## What this task involves
Would you copy the line that includes "is listening |" and every line that follows it, down to the last line of the listing below, exactly as they stand?

## Input material

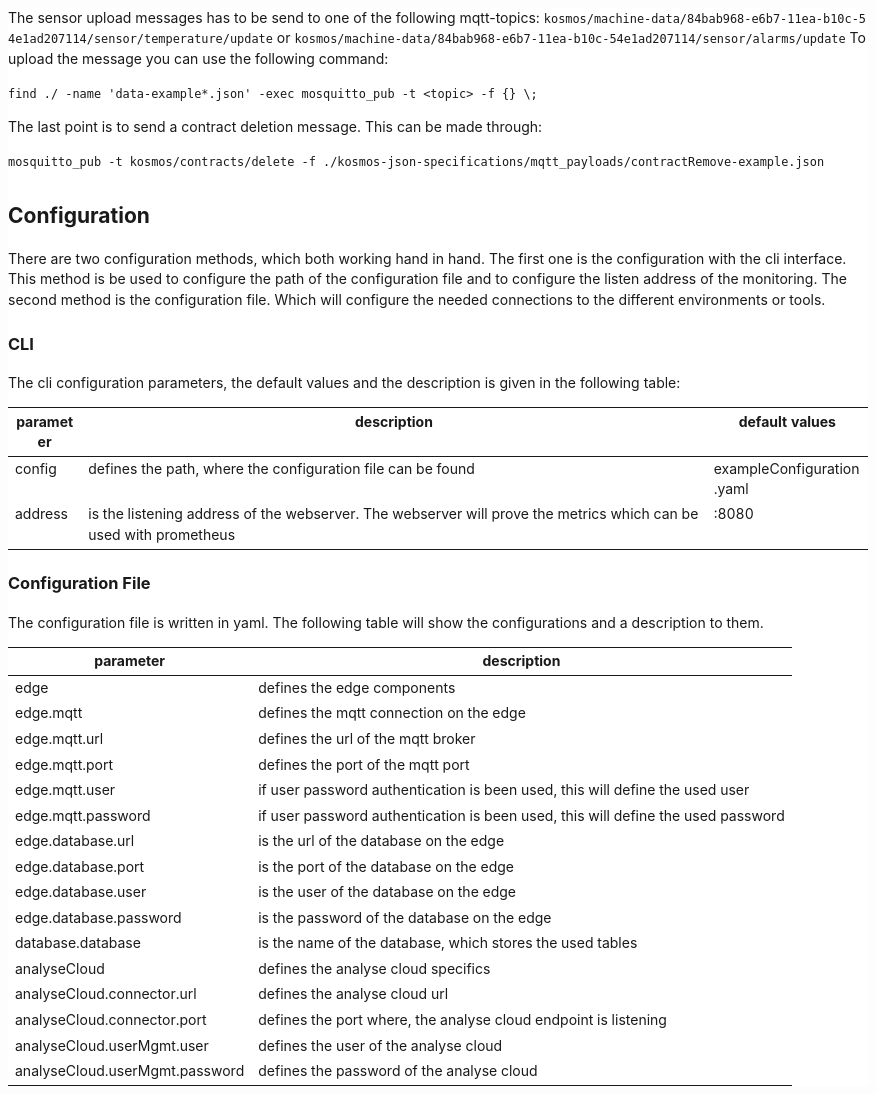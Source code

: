 The sensor upload messages has to be send to one of the following mqtt-topics:
`kosmos/machine-data/84bab968-e6b7-11ea-b10c-54e1ad207114/sensor/temperature/update`
or 
`kosmos/machine-data/84bab968-e6b7-11ea-b10c-54e1ad207114/sensor/alarms/update`
To upload the message you can use the following command:
```
find ./ -name 'data-example*.json' -exec mosquitto_pub -t <topic> -f {} \;
```

The last point is to send a contract deletion message. This can be made through:
```
mosquitto_pub -t kosmos/contracts/delete -f ./kosmos-json-specifications/mqtt_payloads/contractRemove-example.json
```

## Configuration
There are two configuration methods, which both working hand in hand. The first one is the configuration with the cli interface. This method is be used to configure the path of the configuration file and to configure the listen address of the monitoring. The second method is the configuration file. Which will configure the needed connections to the different environments or tools.

### CLI

The cli configuration parameters, the default values and the description is given in the following table:

| parameter | description | default values |
| --------- | ----------- | -------------- |
| config | defines the path, where the configuration file can be found | exampleConfiguration.yaml |
| address | is the listening address of the webserver. The webserver will prove the metrics which can be used with prometheus | :8080 |

### Configuration File
The configuration file is written in yaml. The following table will show the configurations and a description to them.

| parameter | description |
| --------- | ----------- |
| edge | defines the edge components |
| edge.mqtt | defines the mqtt connection on the edge | 
| edge.mqtt.url | defines the url of the mqtt broker |
| edge.mqtt.port | defines the port of the mqtt port |
| edge.mqtt.user | if user password authentication is been used, this will define the used user |
| edge.mqtt.password | if user password authentication is been used, this will define the used password |
| edge.database.url | is the url of the database on the edge |
| edge.database.port | is the port of the database on the edge |
| edge.database.user | is the user of the database on the edge |
| edge.database.password | is the password of the database on the edge |
| database.database | is the name of the database, which stores the used tables |
| analyseCloud | defines the analyse cloud specifics |
| analyseCloud.connector.url | defines the analyse cloud url |
| analyseCloud.connector.port | defines the port where, the analyse cloud endpoint is listening |
| analyseCloud.userMgmt.user | defines the user of the analyse cloud |
| analyseCloud.userMgmt.password | defines the password of the analyse cloud |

## Output of the exercise
| analyseCloud.connector.port | defines the port where, the analyse cloud endpoint is listening |
| analyseCloud.userMgmt.user | defines the user of the analyse cloud |
| analyseCloud.userMgmt.password | defines the password of the analyse cloud |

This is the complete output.